Существо антиномии по Гумбольдту: в языке все живет, все течет, все движется; действительно в языке — только мгновенное возникновение, мгновенное действие духа, отдельный акт в его особливости, притом именно в его наличном осуществлении. Поэтому, человек — творец языка, божественно свободен в своем языковом творчестве, всецело определяемом его духовною жизнью, изнутри. Поэтому, язык есть достояние народа, а не отдельного лица. Таков тезис, или соцветие тезисов гумбольдтовой антиномии. Напротив, антитезис, или соцветие антитезисов, гласит о монументальном характере языка. Слова и правила их сочетания отдельному лицу даются историей как нечто готовое и непреложное. Языком мы можем пользоваться, но отнюдь мы — не творцы его. Пользуясь же языком — достоянием народа, а не отдельного лица, — мы тем самым подчиняемся необходимости — оказываемся ничтожною песчинкою в составе народном. Таково суммарное изложение антиномии Гумбольдта. Штейнталь и А. А. Потебня расчленяют ее же более систематически на частные антиномии; таковы:

1. антиномия объективности и субъективности слова;

2. антиномия речи и понимания;

3. антиномия свободы и необходимости;

4. антиномия индивидуума и народа II.

В новейшей разработке В. Анри антиномии языка могут быть представлены такою табличкою:

Тезис

Антитезис

I. Природа языка

“Категория речи, категория языка и наречия, даже категория простого слова, раз только их рассматривают вблизи, суть одни абстракции, не имеющие внешней реальности”.
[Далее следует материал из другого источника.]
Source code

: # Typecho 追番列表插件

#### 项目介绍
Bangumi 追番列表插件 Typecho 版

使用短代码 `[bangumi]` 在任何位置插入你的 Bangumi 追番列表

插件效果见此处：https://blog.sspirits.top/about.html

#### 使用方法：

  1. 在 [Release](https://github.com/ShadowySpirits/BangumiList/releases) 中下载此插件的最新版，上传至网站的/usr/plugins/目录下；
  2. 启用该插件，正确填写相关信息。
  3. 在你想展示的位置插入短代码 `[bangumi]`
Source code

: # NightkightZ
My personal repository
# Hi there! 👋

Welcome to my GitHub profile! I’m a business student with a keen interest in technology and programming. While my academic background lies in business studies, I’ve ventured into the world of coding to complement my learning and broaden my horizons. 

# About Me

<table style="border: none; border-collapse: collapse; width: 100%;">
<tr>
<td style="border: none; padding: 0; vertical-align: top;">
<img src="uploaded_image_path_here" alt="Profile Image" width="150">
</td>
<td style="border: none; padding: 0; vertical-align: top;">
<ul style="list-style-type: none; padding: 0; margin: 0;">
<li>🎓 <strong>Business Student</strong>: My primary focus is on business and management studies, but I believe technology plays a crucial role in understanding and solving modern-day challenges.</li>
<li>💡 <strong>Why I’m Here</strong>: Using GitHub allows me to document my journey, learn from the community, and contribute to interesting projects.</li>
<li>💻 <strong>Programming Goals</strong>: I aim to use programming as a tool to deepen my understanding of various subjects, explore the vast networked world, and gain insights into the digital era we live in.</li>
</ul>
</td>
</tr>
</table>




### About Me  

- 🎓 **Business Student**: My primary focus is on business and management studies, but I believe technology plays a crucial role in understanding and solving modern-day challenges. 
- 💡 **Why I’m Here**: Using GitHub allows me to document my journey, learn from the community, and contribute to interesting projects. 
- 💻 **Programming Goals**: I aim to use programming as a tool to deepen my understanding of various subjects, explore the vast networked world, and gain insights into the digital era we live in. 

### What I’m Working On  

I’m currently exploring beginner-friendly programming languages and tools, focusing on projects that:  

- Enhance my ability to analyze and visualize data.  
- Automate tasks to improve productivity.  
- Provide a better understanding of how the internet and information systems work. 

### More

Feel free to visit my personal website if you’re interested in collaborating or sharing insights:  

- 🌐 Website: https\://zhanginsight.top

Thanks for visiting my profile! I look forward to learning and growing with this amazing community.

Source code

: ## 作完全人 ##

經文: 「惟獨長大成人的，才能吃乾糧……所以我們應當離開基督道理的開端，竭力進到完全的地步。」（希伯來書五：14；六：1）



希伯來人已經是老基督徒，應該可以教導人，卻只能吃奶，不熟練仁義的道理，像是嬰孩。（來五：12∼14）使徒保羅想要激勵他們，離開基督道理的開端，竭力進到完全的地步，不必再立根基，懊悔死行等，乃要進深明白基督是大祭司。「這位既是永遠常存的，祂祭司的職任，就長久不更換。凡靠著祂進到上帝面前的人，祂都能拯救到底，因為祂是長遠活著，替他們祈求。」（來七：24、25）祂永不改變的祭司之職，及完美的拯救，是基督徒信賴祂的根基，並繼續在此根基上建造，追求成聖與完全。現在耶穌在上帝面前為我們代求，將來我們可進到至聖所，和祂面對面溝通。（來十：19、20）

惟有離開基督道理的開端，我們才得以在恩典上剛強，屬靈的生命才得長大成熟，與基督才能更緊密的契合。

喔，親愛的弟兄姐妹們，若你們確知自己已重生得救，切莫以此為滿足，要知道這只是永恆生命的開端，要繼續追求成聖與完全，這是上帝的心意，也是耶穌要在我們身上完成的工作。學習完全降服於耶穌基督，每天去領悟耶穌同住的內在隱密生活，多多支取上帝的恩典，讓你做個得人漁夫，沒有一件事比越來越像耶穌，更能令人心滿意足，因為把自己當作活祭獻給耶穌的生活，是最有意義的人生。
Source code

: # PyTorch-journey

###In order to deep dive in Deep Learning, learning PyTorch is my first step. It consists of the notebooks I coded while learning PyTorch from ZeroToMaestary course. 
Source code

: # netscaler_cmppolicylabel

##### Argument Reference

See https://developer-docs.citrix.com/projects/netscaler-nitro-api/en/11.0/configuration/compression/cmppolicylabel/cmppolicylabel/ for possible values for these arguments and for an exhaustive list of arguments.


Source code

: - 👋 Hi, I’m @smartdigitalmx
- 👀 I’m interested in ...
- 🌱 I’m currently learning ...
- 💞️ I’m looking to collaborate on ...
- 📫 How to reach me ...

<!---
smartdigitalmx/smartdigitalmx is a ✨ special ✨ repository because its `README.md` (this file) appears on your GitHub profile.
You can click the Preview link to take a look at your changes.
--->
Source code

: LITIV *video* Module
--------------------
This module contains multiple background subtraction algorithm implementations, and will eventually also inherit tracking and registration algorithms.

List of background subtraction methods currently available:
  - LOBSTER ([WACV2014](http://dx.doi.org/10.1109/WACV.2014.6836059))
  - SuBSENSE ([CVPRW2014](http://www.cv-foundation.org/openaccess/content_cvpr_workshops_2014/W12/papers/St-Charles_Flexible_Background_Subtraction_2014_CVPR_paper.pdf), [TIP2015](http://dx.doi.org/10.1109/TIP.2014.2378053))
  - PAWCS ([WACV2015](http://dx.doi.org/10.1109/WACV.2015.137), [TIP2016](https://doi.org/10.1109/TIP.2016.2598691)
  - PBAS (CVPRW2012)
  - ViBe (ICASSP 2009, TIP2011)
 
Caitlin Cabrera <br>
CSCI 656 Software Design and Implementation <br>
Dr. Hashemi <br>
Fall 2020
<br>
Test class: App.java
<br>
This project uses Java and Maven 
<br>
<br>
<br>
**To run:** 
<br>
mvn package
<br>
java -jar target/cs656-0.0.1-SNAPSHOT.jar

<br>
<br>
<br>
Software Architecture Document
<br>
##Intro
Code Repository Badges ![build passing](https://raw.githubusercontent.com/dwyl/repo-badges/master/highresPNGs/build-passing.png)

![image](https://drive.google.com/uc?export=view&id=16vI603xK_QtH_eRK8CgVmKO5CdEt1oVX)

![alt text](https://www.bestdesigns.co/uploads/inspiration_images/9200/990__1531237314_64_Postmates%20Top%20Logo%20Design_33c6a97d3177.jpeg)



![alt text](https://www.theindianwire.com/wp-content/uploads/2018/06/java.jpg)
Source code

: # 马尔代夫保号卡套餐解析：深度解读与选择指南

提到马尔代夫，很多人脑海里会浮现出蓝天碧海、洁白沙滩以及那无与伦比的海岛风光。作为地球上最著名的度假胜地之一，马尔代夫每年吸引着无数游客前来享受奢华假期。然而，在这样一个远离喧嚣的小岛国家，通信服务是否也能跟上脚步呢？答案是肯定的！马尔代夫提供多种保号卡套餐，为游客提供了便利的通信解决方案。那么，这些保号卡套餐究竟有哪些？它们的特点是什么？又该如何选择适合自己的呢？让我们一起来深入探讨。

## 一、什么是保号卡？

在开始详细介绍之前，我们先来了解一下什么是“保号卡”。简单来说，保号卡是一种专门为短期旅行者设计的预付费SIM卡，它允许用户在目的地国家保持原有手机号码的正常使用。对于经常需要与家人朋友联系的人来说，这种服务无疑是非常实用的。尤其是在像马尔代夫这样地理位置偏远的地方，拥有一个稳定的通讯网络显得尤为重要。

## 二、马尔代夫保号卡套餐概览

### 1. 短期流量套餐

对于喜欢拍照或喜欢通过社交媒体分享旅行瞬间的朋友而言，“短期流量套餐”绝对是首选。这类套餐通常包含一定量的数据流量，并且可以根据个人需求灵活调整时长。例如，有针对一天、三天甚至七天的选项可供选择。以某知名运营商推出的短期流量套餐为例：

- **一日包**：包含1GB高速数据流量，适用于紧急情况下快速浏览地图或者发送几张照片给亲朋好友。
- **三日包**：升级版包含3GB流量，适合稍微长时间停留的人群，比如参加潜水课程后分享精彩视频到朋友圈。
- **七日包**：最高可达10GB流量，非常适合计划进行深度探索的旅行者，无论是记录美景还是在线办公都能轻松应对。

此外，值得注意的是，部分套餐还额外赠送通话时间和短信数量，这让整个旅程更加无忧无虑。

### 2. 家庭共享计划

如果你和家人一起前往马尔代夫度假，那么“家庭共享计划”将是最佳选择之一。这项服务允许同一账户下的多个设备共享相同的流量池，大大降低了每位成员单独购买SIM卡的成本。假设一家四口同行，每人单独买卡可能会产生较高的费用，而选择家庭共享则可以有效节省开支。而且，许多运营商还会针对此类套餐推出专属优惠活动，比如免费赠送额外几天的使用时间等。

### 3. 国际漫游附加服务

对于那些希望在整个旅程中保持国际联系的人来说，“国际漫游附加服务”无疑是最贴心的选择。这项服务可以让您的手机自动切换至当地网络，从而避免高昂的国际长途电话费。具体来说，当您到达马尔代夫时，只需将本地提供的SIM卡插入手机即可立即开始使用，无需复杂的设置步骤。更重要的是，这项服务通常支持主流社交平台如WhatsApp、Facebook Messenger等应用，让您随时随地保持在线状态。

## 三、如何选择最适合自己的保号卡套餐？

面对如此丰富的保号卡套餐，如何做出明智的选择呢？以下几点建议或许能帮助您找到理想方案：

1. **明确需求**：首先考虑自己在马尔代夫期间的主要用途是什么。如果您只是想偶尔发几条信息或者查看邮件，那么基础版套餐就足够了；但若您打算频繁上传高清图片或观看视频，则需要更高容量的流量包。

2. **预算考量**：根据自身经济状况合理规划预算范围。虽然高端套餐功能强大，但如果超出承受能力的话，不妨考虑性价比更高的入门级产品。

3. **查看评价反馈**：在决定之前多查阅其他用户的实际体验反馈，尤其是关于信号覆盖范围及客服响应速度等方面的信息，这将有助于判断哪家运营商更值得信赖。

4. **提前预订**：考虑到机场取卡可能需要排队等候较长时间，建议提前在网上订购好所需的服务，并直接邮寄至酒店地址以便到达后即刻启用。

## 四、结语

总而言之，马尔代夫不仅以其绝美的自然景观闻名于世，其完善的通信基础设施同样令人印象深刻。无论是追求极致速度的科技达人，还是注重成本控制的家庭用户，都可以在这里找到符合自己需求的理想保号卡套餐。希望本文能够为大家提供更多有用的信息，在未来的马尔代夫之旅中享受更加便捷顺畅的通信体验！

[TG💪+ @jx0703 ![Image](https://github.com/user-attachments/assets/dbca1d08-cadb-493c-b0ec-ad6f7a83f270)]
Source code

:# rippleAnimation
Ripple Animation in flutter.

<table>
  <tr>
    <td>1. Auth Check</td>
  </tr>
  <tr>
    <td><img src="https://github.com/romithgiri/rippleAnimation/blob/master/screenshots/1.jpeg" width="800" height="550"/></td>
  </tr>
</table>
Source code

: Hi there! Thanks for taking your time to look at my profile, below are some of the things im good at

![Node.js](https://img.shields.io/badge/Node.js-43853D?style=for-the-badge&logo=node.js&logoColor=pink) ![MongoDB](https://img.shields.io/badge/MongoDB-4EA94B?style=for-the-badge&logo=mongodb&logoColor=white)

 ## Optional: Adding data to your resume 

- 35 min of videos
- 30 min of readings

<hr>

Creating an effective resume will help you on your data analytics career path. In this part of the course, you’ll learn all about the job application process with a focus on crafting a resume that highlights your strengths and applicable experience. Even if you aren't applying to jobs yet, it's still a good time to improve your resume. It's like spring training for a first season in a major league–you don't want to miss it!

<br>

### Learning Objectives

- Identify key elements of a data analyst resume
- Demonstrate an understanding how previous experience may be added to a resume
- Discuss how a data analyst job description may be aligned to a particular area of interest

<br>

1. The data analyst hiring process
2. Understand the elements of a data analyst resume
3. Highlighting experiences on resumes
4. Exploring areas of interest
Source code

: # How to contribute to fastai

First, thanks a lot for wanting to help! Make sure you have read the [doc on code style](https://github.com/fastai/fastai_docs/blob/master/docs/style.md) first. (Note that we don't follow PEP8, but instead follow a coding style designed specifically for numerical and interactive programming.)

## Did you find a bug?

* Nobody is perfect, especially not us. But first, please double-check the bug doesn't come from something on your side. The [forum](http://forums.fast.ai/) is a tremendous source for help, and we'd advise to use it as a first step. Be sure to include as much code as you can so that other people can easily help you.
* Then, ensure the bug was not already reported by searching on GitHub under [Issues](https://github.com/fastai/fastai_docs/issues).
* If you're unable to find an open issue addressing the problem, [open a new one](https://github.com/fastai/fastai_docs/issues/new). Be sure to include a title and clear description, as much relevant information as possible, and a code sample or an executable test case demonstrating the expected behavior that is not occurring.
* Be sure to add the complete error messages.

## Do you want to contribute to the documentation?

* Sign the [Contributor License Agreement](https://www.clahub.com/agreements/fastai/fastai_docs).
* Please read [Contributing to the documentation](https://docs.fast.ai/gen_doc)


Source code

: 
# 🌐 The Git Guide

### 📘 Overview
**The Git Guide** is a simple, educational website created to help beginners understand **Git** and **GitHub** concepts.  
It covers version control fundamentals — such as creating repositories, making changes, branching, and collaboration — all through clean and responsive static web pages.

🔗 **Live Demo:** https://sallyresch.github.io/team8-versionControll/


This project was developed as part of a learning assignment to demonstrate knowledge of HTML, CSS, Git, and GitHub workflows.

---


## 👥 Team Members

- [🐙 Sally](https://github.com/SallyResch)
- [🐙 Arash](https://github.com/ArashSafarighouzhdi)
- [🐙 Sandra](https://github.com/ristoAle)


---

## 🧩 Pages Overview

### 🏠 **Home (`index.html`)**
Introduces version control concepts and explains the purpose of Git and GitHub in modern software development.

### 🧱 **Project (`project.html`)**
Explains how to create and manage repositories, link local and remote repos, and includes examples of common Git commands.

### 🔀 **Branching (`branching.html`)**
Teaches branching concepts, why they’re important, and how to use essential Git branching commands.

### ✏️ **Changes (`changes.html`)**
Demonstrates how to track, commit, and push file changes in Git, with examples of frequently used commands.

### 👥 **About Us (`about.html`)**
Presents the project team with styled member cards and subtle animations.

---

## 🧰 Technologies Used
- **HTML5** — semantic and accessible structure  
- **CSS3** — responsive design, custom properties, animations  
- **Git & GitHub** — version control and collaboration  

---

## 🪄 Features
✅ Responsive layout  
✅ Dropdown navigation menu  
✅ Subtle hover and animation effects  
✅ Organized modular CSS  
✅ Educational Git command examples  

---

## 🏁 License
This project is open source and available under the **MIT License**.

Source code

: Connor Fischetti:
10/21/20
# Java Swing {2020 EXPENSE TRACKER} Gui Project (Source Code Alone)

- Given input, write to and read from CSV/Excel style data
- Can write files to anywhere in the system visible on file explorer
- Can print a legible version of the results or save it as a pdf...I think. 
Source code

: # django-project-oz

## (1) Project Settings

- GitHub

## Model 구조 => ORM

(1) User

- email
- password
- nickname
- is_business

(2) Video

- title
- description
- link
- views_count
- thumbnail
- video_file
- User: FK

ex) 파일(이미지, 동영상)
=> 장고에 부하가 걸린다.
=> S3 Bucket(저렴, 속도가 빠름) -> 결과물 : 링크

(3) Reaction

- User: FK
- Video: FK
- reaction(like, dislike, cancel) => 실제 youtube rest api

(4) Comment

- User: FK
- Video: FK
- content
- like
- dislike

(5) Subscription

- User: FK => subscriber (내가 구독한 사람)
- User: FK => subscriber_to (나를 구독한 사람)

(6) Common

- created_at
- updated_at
“Есть наука о речи, которая ставит себе предметом изучения явления жизни речи, т. е. жизни языков и жизни слов”.

Язык есть ἐνέργεια

Язык есть έ̓ργον

II. Происхождение языка

“Здравый смысл сам по себе, и при отсутствии какого бы то ни было доказывающего документа, показывает, что язык, как и всякая вещь на свете, должен был иметь начало, а интерес, который связывается с этой высокой оценкой человечества, был всегда могущественным побудителем отыскать его начало”.

“Начало языка есть проблема не только недоступная языкознанию, но и такая, что все документы, которыми хвалится языкознание или скопит в будущем, не могли бы никогда дать ему провидеть даже наиболее отдаленное ее решение”.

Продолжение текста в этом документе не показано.